— Prompt —
Your answer must consist of the lines running from the one that holds "Java有8种基本数据类型，也称为原生类型。它们是：" to the end of the data, copied exactly.

Extracted data Start Marker

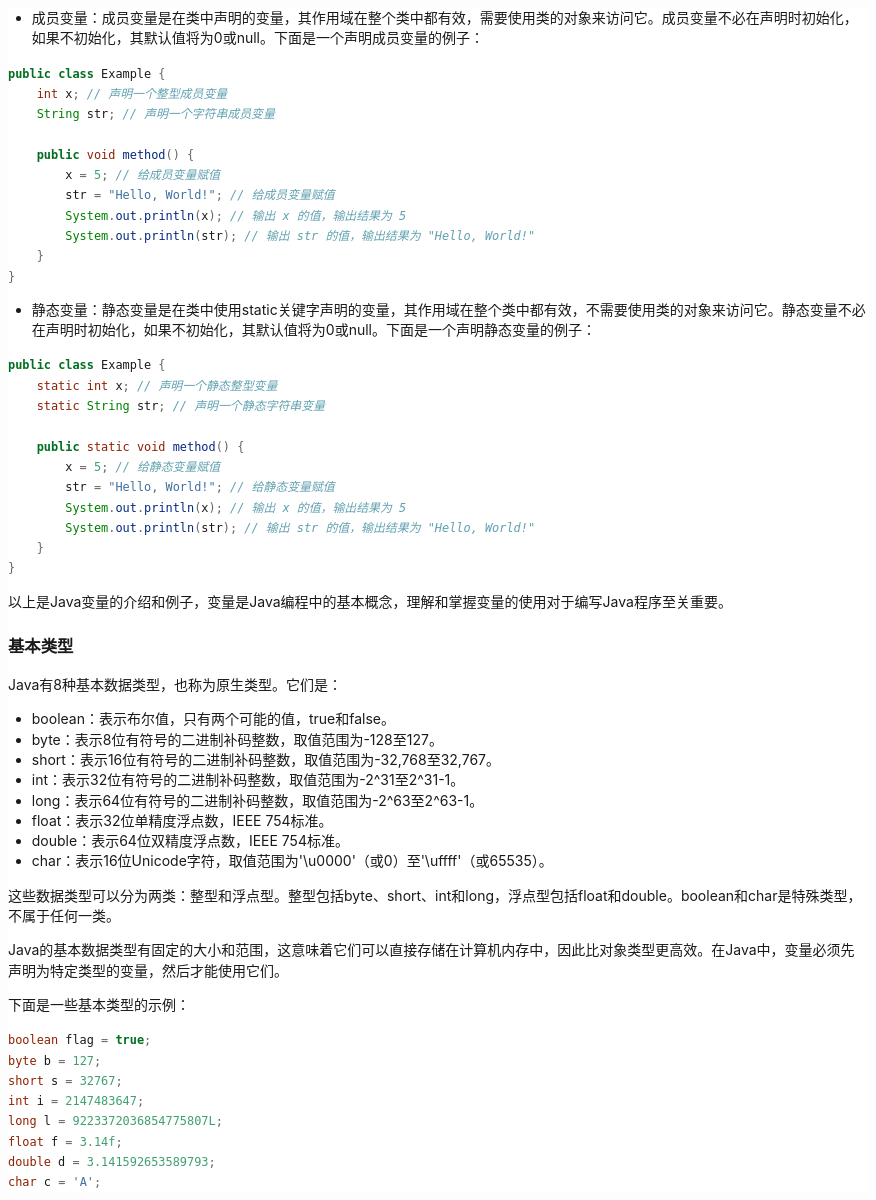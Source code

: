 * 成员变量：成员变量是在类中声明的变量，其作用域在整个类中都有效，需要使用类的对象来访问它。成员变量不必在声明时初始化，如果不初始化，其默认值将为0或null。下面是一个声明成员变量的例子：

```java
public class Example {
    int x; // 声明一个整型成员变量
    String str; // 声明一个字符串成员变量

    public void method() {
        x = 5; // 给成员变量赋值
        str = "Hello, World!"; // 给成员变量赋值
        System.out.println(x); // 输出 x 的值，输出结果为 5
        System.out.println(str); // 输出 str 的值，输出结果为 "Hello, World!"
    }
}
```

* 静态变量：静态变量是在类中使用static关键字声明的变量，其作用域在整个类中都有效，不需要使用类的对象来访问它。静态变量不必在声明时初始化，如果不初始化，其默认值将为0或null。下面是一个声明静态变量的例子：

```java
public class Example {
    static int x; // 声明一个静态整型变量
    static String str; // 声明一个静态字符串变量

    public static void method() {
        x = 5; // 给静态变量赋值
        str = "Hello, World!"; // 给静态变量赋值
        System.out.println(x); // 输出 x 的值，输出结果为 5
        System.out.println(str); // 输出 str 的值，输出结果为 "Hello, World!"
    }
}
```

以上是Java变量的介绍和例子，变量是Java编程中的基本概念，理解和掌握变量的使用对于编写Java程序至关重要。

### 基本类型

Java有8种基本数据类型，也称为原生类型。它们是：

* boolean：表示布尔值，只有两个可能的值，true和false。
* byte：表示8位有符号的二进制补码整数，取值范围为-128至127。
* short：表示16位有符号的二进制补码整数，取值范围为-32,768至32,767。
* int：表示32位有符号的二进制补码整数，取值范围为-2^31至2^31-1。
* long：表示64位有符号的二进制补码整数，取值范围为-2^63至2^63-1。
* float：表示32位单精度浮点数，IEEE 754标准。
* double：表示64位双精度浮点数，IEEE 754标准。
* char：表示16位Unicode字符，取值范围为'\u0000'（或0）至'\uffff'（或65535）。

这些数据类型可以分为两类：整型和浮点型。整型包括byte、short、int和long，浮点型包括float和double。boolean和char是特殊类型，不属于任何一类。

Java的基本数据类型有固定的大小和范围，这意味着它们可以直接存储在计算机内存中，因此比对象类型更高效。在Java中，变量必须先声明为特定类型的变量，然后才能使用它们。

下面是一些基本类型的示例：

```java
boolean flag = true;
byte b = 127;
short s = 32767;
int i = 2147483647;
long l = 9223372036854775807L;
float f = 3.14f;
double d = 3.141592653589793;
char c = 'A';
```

Extracted data End Marker

— Reply to the task —
Java有8种基本数据类型，也称为原生类型。它们是：

* boolean：表示布尔值，只有两个可能的值，true和false。
* byte：表示8位有符号的二进制补码整数，取值范围为-128至127。
* short：表示16位有符号的二进制补码整数，取值范围为-32,768至32,767。
* int：表示32位有符号的二进制补码整数，取值范围为-2^31至2^31-1。
* long：表示64位有符号的二进制补码整数，取值范围为-2^63至2^63-1。
* float：表示32位单精度浮点数，IEEE 754标准。
* double：表示64位双精度浮点数，IEEE 754标准。
* char：表示16位Unicode字符，取值范围为'\u0000'（或0）至'\uffff'（或65535）。

这些数据类型可以分为两类：整型和浮点型。整型包括byte、short、int和long，浮点型包括float和double。boolean和char是特殊类型，不属于任何一类。

Java的基本数据类型有固定的大小和范围，这意味着它们可以直接存储在计算机内存中，因此比对象类型更高效。在Java中，变量必须先声明为特定类型的变量，然后才能使用它们。

下面是一些基本类型的示例：

```java
boolean flag = true;
byte b = 127;
short s = 32767;
int i = 2147483647;
long l = 9223372036854775807L;
float f = 3.14f;
double d = 3.141592653589793;
char c = 'A';
```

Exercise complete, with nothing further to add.